Personal information
- Full name: Erika Marie Hansen
- National team: United States
- Born: March 8, 1970 (age 56) Bryn Mawr, Pennsylvania, U.S.
- Height: 5 ft 6 in (1.68 m)
- Weight: 130 lb (59 kg)

Sport
- Sport: Swimming
- Strokes: Butterfly, freestyle, individual medley
- College team: University of Georgia University of Texas

Medal record
Women's swimming
Representing the United States
Pan Pacific Championships
| Gold medal – first place | 1985 Tokyo | 400 m medley |
| Silver medal – second place | 1985 Tokyo | 200 m butterfly |
| Bronze medal – third place | 1985 Tokyo | 200 m medley |

= Erika Hansen =

American swimmer (born 1970)

Erika Marie Hansen (born March 9, 1970) is an American former competition swimmer and Pan Pacific Championships champion who represented the United States at the 1988 Summer Olympics and 1992 Summer Olympics.

== Pan Pacifics ==
Hansen won a gold medal in the 400-meter individual medley at the 1985 Pan Pacific Swimming Championships.
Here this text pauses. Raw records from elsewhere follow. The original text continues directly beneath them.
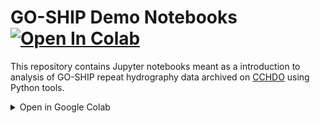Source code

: # GO-SHIP Demo Notebooks [![Open In Colab](https://colab.research.google.com/assets/colab-badge.svg)](https://colab.research.google.com/github/cchdo/demo_notebooks/)
This repository contains Jupyter notebooks meant as a introduction to analysis of GO-SHIP repeat hydrography data archived on [CCHDO](https://cchdo.ucsd.edu) using Python tools.
<details>
<summary>Open in Google Colab</summary>

- [Explore GO-SHIP Data](https://colab.research.google.com/github/cchdo/demo_notebooks/blob/master/explore_go-ship.ipynb/notebook1.ipynb)

</details>
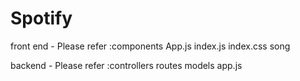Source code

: # Spotify

front end - Please refer :components
                          App.js
                          index.js
                          index.css
                          song

backend -  Please refer :controllers
                         routes
                         models
                         app.js


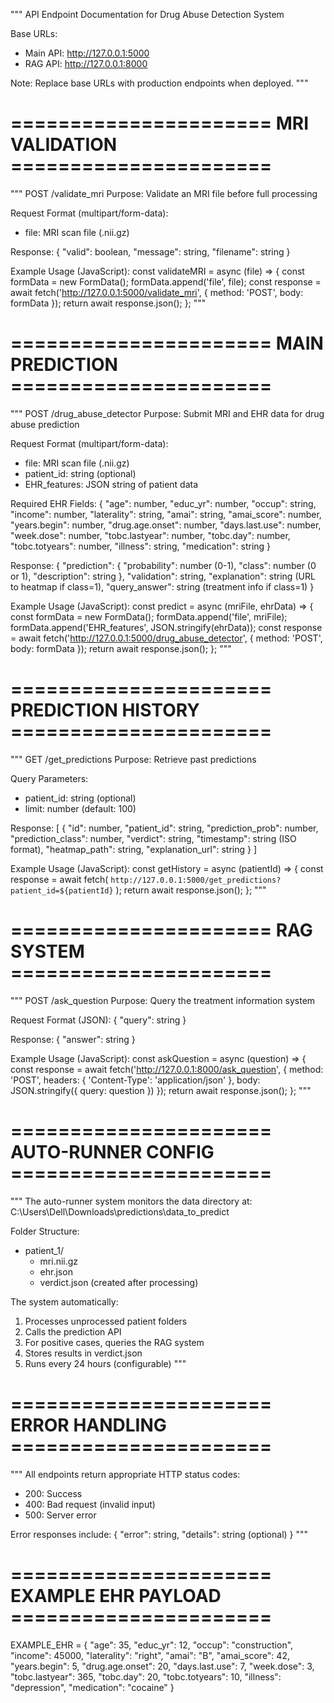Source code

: """
API Endpoint Documentation for Drug Abuse Detection System

Base URLs:
- Main API: http://127.0.0.1:5000
- RAG API: http://127.0.0.1:8000

Note: Replace base URLs with production endpoints when deployed.
"""

# ====================== MRI VALIDATION ======================
"""
POST /validate_mri
Purpose: Validate an MRI file before full processing

Request Format (multipart/form-data):
- file: MRI scan file (.nii.gz)

Response:
{
    "valid": boolean,
    "message": string,
    "filename": string
}

Example Usage (JavaScript):
const validateMRI = async (file) => {
    const formData = new FormData();
    formData.append('file', file);
    const response = await fetch('http://127.0.0.1:5000/validate_mri', {
        method: 'POST',
        body: formData
    });
    return await response.json();
};
"""

# ====================== MAIN PREDICTION ======================
"""
POST /drug_abuse_detector
Purpose: Submit MRI and EHR data for drug abuse prediction

Request Format (multipart/form-data):
- file: MRI scan file (.nii.gz)
- patient_id: string (optional)
- EHR_features: JSON string of patient data

Required EHR Fields:
{
    "age": number,
    "educ_yr": number,
    "occup": string,
    "income": number,
    "laterality": string,
    "amai": string,
    "amai_score": number,
    "years.begin": number,
    "drug.age.onset": number,
    "days.last.use": number,
    "week.dose": number,
    "tobc.lastyear": number,
    "tobc.day": number,
    "tobc.totyears": number,
    "illness": string,
    "medication": string
}

Response:
{
    "prediction": {
        "probability": number (0-1),
        "class": number (0 or 1),
        "description": string
    },
    "validation": string,
    "explanation": string (URL to heatmap if class=1),
    "query_answer": string (treatment info if class=1)
}

Example Usage (JavaScript):
const predict = async (mriFile, ehrData) => {
    const formData = new FormData();
    formData.append('file', mriFile);
    formData.append('EHR_features', JSON.stringify(ehrData));
    const response = await fetch('http://127.0.0.1:5000/drug_abuse_detector', {
        method: 'POST',
        body: formData
    });
    return await response.json();
};
"""

# ====================== PREDICTION HISTORY ======================
"""
GET /get_predictions
Purpose: Retrieve past predictions

Query Parameters:
- patient_id: string (optional)
- limit: number (default: 100)

Response:
[
    {
        "id": number,
        "patient_id": string,
        "prediction_prob": number,
        "prediction_class": number,
        "verdict": string,
        "timestamp": string (ISO format),
        "heatmap_path": string,
        "explanation_url": string
    }
]

Example Usage (JavaScript):
const getHistory = async (patientId) => {
    const response = await fetch(
        `http://127.0.0.1:5000/get_predictions?patient_id=${patientId}`
    );
    return await response.json();
};
"""

# ====================== RAG SYSTEM ======================
"""
POST /ask_question
Purpose: Query the treatment information system

Request Format (JSON):
{
    "query": string
}

Response:
{
    "answer": string
}

Example Usage (JavaScript):
const askQuestion = async (question) => {
    const response = await fetch('http://127.0.0.1:8000/ask_question', {
        method: 'POST',
        headers: { 'Content-Type': 'application/json' },
        body: JSON.stringify({ query: question })
    });
    return await response.json();
};
"""

# ====================== AUTO-RUNNER CONFIG ======================
"""
The auto-runner system monitors the data directory at:
C:\Users\Dell\Downloads\predictions\data_to_predict

Folder Structure:
- patient_1/
  - mri.nii.gz
  - ehr.json
  - verdict.json (created after processing)

The system automatically:
1. Processes unprocessed patient folders
2. Calls the prediction API
3. For positive cases, queries the RAG system
4. Stores results in verdict.json
5. Runs every 24 hours (configurable)
"""

# ====================== ERROR HANDLING ======================
"""
All endpoints return appropriate HTTP status codes:
- 200: Success
- 400: Bad request (invalid input)
- 500: Server error

Error responses include:
{
    "error": string,
    "details": string (optional)
}
"""

# ====================== EXAMPLE EHR PAYLOAD ======================
EXAMPLE_EHR = {
    "age": 35,
    "educ_yr": 12,
    "occup": "construction",
    "income": 45000,
    "laterality": "right",
    "amai": "B",
    "amai_score": 42,
    "years.begin": 5,
    "drug.age.onset": 20,
    "days.last.use": 7,
    "week.dose": 3,
    "tobc.lastyear": 365,
    "tobc.day": 20,
    "tobc.totyears": 10,
    "illness": "depression",
    "medication": "cocaine"
}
She also received a silver medal for her second-place finish in the 200-meter butterfly, and a bronze medal for her third-place performance in the 200-meter individual medley.

== College swimming ==
She first attended the University of Georgia, but transferred to the University of Texas and swam for the Texas Longhorns swimming and diving team.

== Olympics ==
At the 1988 Olympics in Seoul, South Korea, she competed in the B Final of the women's 400-meter individual medley and finished in eleventh place overall with a time of 4:51.03. Four years later at the 1992 Olympics in Barcelona, Spain, she swam in the event final of the women's 400-meter freestyle and finished in fourth place with a time of 4:11.50. Hansen advanced to the final of the women's 800-meter freestyle, and recorded a time of 8:39.25 in a seventh-place performance. She also competed in the B Final of the women's 400-meter individual medley and finished tenth overall with a time of 4:48.37.

== Coaching ==
Hansen has served as an assistant coach for the Florida Gators, USC Trojans, Maryland Terrapins, and UCLA Bruins women's swimming teams.